Hidden Markov Models and Named Entity Recognition

Natural Language Processing

Primer for Encyclopedic Knowledge

Hidden Markov Models are used for probabilistic sequence classification. This model can tell us about the state sequence probabilities. In essence, the transition likelihoods between states over time, which include the likelihood of a state persisting over time (indicated by an self-referential arrow).

HMMs help to map observations to explanations of these observations, known as hidden causes/states/classes. We consider the observations to be probabilistically dependent on the hidden, unobservable component (states/classes/causes).

The figure below depicts the Conditional Probability Distribution of the next state s' given the current state s, known as the transition model P(s'|s)

Figure from "Speech and Language Processing" by D. Jurafsky 2023.

Motivating Example: Named Entity Recognition

Named Entity Recognition (NER) is a natural language processing task that aims to identify the entities (individuals, institutions, ideas, etc.) in a given chunk of text.

The challenges are to detect the names, and then to classify them properly (e.g. detecting "Bank of America" as an entity, and then classifying it as an institutional bank, not referring to the country within the name).

Some background topics:

We love NLP!

Noun, Verb, Pronoun

Using Part of Speech Tagging (POS) is sequentially labelling the words by their part of speech. If we collect enough data on the underlying part-of-speech sequences, we can get a good idea for the patterns behind sentences.

How are Hidden Markov Models used in named entity recognition?

Sequence Modeling: We don't know the (hidden) parts-of-speech for the sequence of words, a.k.a. our sentence, but we can see the words (observations). The named entity tag (eg. Person, Organization, etc.) is, like the part of speech, considered the hidden state. The sequence of words in a sentence forms the sequence of observations, and the corresponding sequence of named entity tags forms the hidden state sequences.

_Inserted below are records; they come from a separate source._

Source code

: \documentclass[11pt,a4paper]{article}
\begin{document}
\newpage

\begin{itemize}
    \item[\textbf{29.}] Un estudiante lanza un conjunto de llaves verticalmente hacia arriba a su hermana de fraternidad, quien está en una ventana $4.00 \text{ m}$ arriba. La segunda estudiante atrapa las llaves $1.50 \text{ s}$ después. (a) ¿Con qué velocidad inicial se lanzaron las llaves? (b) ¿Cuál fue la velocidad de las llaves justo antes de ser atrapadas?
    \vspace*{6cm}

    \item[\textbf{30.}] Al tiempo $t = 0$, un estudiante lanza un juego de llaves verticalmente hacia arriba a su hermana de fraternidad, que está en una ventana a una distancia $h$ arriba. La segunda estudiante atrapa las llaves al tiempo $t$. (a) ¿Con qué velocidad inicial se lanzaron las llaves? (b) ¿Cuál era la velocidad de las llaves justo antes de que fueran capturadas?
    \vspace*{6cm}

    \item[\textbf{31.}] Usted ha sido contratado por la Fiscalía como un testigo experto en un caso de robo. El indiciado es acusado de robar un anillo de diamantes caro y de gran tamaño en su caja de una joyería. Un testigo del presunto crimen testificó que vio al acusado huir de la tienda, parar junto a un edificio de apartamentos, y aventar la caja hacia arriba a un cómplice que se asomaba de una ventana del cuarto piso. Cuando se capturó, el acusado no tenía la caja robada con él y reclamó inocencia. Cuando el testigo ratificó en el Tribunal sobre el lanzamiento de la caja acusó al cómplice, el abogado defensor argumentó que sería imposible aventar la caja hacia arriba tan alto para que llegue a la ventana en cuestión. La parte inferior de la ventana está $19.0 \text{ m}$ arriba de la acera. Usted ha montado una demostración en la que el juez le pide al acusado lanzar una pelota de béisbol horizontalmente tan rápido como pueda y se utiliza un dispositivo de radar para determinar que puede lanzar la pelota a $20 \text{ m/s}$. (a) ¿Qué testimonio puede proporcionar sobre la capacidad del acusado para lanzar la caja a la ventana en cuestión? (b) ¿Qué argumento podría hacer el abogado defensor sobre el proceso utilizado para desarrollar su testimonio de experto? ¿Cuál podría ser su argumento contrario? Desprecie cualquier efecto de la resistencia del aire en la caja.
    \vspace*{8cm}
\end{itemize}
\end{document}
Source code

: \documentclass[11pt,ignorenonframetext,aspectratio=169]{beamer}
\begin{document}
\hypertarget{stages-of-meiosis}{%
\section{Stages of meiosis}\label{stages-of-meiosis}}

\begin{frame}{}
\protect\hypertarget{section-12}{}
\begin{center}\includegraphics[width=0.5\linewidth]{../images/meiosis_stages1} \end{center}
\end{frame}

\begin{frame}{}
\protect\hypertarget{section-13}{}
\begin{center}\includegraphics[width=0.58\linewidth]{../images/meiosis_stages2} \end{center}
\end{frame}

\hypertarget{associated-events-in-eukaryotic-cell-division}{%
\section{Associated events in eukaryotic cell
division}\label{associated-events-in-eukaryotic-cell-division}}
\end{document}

Training the Model: Through a well-labeled corpus of text, we train the model with a labeled dataset to get it familiar with some of the sequential patterns:

Transition Probabilities: the likelihood of change between states: probability of going from a 'person' tag to a 'organization' tag. This is learned initially from memory of the training labels.
Emission Probabilities: The probability of a particular word being observed given a particular entity tag as evidence.
Initial Probabilities: Represents the likelihood of seeing a particular tag at the start of a sequence.

Decoding with Viterbi

Decoding: Once trained, the HMM can be used to predict the most likely sequence of hidden states (entity tags) for a new sequence of observations (words in a sentence). This is typically done using algorithms like the Viterbi algorithm, which efficiently finds the most likely sequence of hidden states based on the observed data and the model’s parameters.

Objective: The Viterbi algorithm finds the most probable sequence of hidden states given a sequence of observations. In NER, this translates to identifying the most likely sequence of tags after observing a sentence.
Process:

Iteration: For each subsequent word (observation) in the sentence, calculate the probability of each state (tag) by considering:

The probability of transitioning from each of the previous states to the current state.
The emission probability of the current observation (word) given the current state.
Multiply these probabilities and select the maximum probability for each state.

Path Tracking: Keep track of the path of states that led to these maximum probabilities.
Termination: After processing all observations, the path with the highest probability is chosen as the most likely sequence of states (tags).

The Viterbi algorithm effectively navigates through the exponential number of possible state sequences to efficiently find the most probable sequence.

Understanding Hidden Markov Models (HMMs)

Hidden Markov Models are a staple in probabilistic sequence classification, particularly used in the context of Natural Language Processing (NLP) for tasks like Named Entity Recognition (NER). They serve as a powerful tool for modeling the probability distributions of sequences, providing a framework for understanding the sequential data by relating observable events to hidden states.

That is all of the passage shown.